May 3-4 2018, I took an overnight trip to Monterey. There, I took a walk along the scenic coast and visited the Monterey Bay Aquarium.
Walking the coast, I stopped twice gobsmacked by things I'd seen before virtually. A restaurant called Fishhopper—I'd seen it before on a feed of unsecured unintentionally-public IoT webcams. (Well, maybe not so much "unintentionally-public" as "public by unintended side effect": while researching just now, I find that the restaurant has a web page showing the webcam view on purpose.) I saw the Borg Motel, which I'd previously only seen on Google Streetview, idly speculating about whether the StreetView drivers had covered its parking lot so thoroughly by coincidence or for other reasons.
And there were rocks, seals, boats, plants, water; the things one looks for in a northern-California coast walk.

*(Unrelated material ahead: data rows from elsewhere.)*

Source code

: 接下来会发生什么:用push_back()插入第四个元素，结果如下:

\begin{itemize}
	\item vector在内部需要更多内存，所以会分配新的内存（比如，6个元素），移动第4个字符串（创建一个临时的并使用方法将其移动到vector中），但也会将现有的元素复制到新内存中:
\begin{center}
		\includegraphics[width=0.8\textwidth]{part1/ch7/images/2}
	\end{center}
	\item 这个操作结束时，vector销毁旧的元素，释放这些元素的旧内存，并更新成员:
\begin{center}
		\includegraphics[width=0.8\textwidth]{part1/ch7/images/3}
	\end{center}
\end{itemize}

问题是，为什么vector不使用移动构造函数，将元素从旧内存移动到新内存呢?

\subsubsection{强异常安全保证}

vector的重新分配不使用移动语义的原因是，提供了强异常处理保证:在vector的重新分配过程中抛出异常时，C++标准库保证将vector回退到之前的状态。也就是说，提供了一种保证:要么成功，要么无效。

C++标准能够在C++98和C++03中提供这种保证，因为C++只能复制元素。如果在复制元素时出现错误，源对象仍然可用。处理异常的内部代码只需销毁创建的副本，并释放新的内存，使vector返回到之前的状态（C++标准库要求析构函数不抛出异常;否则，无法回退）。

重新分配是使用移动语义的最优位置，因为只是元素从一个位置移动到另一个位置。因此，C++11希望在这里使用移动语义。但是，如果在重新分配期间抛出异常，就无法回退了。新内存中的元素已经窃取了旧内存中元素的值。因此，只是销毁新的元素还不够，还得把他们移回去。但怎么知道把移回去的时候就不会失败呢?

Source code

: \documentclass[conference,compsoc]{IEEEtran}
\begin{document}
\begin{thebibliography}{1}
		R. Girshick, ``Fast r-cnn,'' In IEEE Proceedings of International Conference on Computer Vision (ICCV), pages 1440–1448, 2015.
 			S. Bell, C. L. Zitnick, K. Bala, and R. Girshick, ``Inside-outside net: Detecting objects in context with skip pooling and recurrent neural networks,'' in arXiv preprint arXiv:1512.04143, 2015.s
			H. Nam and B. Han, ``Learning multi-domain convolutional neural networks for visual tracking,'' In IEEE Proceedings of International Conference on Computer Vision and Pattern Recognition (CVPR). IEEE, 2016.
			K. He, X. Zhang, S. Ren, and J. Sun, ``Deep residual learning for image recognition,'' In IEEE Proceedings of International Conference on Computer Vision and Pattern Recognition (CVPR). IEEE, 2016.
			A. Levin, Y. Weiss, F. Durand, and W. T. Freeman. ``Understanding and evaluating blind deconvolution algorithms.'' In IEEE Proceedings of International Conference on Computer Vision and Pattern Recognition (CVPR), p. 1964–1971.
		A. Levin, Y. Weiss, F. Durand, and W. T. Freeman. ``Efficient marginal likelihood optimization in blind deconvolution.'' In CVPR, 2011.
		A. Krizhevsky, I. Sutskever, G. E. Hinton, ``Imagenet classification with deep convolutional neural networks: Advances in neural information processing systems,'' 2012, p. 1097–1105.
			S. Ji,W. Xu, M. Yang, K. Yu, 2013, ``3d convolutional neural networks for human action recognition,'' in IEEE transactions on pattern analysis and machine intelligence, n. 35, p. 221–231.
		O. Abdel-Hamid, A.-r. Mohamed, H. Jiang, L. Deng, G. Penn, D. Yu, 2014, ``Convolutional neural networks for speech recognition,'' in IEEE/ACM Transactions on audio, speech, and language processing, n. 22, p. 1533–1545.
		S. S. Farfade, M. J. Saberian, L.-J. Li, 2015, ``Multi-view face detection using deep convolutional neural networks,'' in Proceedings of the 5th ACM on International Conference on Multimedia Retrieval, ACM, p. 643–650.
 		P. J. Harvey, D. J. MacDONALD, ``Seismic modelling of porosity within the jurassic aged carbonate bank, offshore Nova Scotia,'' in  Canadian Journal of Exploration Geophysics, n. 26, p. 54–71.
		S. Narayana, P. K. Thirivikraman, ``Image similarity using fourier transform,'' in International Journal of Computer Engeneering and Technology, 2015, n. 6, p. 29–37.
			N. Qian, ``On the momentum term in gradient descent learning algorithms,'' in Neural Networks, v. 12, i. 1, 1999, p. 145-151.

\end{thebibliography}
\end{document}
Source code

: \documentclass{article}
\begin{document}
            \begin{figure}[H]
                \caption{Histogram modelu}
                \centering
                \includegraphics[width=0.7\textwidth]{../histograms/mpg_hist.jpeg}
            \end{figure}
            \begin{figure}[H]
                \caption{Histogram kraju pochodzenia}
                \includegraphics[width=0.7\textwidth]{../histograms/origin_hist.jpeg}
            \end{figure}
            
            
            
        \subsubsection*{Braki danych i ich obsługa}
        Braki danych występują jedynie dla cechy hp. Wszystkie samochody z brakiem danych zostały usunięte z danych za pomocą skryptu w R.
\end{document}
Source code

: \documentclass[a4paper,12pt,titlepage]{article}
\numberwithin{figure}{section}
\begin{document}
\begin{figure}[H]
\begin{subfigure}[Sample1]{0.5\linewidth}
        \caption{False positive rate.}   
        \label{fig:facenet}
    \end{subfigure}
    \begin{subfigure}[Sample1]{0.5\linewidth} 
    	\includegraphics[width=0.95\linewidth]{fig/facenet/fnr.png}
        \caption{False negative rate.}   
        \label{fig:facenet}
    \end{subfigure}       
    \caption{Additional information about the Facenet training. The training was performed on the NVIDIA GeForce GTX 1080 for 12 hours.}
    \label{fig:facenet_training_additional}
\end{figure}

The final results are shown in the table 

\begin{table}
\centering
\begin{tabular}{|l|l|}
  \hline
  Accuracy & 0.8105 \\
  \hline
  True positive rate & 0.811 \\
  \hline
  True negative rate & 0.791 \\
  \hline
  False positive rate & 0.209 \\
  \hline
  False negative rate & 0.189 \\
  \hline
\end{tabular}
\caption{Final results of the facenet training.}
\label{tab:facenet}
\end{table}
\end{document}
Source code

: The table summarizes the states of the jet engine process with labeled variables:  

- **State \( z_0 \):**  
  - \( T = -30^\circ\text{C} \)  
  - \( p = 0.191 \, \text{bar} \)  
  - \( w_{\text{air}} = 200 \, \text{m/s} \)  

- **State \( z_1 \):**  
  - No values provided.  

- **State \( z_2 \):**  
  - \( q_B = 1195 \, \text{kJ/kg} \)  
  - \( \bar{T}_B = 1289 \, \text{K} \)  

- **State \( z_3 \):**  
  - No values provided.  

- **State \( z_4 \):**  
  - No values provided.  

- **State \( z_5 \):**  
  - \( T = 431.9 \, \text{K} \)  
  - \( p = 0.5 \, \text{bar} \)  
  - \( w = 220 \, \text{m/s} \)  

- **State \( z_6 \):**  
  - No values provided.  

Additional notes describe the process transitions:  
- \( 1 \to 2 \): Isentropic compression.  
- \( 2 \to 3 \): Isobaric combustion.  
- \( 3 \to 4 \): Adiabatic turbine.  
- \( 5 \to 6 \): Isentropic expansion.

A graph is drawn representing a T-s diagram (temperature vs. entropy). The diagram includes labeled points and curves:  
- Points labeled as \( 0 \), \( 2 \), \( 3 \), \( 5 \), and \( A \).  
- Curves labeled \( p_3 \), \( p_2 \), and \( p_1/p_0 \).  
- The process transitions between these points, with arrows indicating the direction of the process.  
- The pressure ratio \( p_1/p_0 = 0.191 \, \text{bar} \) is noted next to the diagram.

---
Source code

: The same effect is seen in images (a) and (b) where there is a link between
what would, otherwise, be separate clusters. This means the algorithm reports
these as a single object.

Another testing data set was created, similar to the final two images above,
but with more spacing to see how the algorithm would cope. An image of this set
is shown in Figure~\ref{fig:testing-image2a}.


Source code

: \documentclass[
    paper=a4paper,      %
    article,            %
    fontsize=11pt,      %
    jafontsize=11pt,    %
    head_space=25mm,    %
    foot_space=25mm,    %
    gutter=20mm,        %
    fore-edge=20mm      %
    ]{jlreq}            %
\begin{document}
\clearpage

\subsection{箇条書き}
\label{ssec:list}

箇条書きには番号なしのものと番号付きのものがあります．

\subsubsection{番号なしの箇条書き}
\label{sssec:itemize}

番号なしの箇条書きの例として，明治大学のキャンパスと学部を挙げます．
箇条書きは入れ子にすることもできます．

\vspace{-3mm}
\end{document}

Nowadays, there's a historical lighthouse to walk to. There are exhibits where you can read about old shipwrecks. Also there are excerpts from the instruction manual for lighthouse-keepers. Back then, you were expected to receive visitors, but would have to dissuade them from scratching their initials into the lighthouse's light-focusing lens. You think modern-day vandals are bad, but apparently they used to cause shipwrecks (assuming there's a reason behind that entry in the instruction manual…).
At the Monterey Bay Aquarium, I looked at aquatic animals.
This time, instead of taking the Amtrak "train" (which I remembered last time turned out to be more a series of train-bus transfers), I took an SFO-Monterey airport shuttle. It cost a few dollars more, but was quicker.